La propia palabra espíritu conserva en su etimología la huella, e incluso la onomatopeya, de una visión que hace tres milenios debió de ser mucho más frecuente: la idea del alma como algo ligado especialmente a la respiración. Otros términos que en distintos idiomas servirían para traducir la noción de «espíritu» también están asociados con la misma idea: por ejemplo, el griego psykhé (de donde viene la palabra «psicología» —la ciencia del alma—, del verbo psykhein, «respirar» o «soplar»), o el hebreo ruach («viento») o neshama («aliento»). Al fin y al cabo, el cese de la respiración es uno de los indicios más fáciles de observar (aunque esté lejos de ser totalmente fiable) de que alguien ha fallecido, y la sonora expulsión final del aire contenido en los pulmones cuando la muerte detiene nuestro reflejo respiratorio puede haber llevado también a la idea de que, con ese último soplo, la vida se escapa del cuerpo.
Así, en el Antiguo Testamento no hay indicio de que los hebreos anteriores al cautiverio en Babilonia (siglo VI a.C.) creyesen en algo parecido a la «inmortalidad del alma», una idea que solo empieza a aparecer en sus últimos libros, escritos ya bastante después de las conquistas de Alejandro Magno (siglo IV a.C). El espíritu, o ruach, sería, pues, para ellos una especie de principio vital; divino, sí, pero de naturaleza más o menos «física», y no persistiría tras la muerte. Tampoco parece que creyeran en la persistencia del alma las primeras civilizaciones mesopotámicas, como atestigua el Poema de Gilgamesh.
Epopeya de Gilgamesh
La Epopeya o Poema de Gilgamesh es una de las obras literarias más antiguas del mundo. Hay fragmentos de una versión en lengua sumeria de la segunda mitad del tercer milenio a. C. (es decir, casi dos mil años anterior a las obras literarias más antiguas conocidas en griego y en hebreo). También hay versiones más recientes en otras lenguas de Mesopotamia y del antiguo Oriente Medio. Entre otras cosas, el poema contiene la primera versión conocida de la leyenda de un «Diluvio Universal».

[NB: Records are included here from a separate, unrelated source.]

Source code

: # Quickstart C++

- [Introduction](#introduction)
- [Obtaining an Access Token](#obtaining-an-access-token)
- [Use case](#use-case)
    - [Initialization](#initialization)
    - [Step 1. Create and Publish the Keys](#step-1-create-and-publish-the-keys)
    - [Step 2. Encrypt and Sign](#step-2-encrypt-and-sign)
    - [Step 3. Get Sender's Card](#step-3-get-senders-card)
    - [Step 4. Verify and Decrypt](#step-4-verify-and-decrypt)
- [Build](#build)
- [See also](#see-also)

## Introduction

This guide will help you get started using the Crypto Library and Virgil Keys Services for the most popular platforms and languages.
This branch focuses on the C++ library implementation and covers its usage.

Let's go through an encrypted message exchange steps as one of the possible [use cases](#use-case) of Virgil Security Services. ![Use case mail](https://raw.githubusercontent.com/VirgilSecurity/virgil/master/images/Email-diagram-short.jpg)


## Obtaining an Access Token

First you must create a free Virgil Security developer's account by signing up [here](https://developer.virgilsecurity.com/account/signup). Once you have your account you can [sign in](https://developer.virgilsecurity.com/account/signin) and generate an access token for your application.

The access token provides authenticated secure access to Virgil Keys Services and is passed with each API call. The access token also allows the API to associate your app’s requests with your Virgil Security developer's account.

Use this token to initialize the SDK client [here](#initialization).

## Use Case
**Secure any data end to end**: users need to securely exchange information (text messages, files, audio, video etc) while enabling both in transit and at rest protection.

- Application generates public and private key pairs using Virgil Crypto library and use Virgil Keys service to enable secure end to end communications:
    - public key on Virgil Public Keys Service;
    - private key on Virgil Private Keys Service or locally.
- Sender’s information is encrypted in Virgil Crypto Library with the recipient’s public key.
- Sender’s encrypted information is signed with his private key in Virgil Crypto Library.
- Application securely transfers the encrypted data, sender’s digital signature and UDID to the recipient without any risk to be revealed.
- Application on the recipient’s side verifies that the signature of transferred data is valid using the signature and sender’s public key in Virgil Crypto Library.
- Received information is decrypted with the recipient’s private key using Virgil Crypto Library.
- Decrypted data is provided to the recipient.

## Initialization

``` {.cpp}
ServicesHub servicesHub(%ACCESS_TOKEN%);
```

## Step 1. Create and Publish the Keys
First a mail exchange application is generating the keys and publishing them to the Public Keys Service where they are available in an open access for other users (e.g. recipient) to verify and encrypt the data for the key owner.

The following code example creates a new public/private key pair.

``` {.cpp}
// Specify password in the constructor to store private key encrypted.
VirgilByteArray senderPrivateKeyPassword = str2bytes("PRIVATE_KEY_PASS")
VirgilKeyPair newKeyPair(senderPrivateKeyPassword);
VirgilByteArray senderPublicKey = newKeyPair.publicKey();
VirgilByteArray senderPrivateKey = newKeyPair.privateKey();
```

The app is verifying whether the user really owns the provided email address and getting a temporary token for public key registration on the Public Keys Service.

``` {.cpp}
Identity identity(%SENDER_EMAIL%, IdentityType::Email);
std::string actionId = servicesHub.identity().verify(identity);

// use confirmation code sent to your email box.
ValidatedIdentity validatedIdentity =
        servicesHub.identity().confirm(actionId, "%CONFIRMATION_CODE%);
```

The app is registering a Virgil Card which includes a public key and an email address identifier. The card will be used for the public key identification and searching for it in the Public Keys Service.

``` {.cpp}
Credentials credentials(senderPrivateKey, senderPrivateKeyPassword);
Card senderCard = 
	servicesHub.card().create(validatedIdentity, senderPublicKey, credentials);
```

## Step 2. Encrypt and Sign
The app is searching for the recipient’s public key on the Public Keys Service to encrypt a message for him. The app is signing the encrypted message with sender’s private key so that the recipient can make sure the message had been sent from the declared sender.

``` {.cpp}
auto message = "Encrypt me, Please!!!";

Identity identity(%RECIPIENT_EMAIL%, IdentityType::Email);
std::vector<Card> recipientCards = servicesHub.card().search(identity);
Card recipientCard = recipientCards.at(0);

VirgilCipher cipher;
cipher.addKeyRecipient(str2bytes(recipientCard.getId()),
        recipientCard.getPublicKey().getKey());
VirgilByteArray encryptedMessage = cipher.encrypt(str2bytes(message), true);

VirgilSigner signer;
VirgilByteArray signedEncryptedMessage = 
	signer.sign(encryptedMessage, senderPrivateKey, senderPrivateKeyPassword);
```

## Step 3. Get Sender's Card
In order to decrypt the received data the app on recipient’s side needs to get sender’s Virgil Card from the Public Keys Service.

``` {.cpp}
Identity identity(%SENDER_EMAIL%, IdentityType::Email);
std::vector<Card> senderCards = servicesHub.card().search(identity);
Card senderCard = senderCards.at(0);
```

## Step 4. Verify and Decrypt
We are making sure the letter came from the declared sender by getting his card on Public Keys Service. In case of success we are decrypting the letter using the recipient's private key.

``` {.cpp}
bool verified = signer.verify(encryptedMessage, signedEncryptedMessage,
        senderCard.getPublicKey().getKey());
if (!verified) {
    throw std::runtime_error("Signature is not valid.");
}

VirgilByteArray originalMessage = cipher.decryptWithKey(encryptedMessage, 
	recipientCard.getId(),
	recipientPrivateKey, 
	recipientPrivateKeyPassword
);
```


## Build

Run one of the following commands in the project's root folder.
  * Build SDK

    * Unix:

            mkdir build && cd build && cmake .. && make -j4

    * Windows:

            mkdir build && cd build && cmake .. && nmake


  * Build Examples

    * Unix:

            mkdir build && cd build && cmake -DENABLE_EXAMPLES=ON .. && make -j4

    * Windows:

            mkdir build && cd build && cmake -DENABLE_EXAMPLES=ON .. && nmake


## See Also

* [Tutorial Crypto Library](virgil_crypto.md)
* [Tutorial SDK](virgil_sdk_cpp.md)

Fotografía de un relieve de GilgameshRelieve de Gilgamesh hallado en el palacio de Sargon II y actualmente expuesto en el Museo del Louvre.
La historia narra las aventuras de Gilgamesh, un gobernante de la ciudad de Uruk cuya tendencia a abusar de las mujeres enfurece a sus súbditos, que ruegan a los dioses que lo castiguen. Los dioses crean a un hombre medio salvaje y de extremada fuerza, Enkidu, para que luche contra Gilgamesh, pero ambos se hacen amigos después de su primer combate. Posteriormente, Enkidu muere, y Gilgamesh, apesadumbrado, emprende una infructuosa búsqueda de la inmortalidad.
«Gilgamesh, ¿por qué vagas de un lado para otro?
La Vida inmortal que persigues no la encontrarás jamás.
Cuando los dioses crearon la Humanidad,
asignaron la muerte para esa Humanidad,
pero ellos retuvieron entre sus manos la Vida.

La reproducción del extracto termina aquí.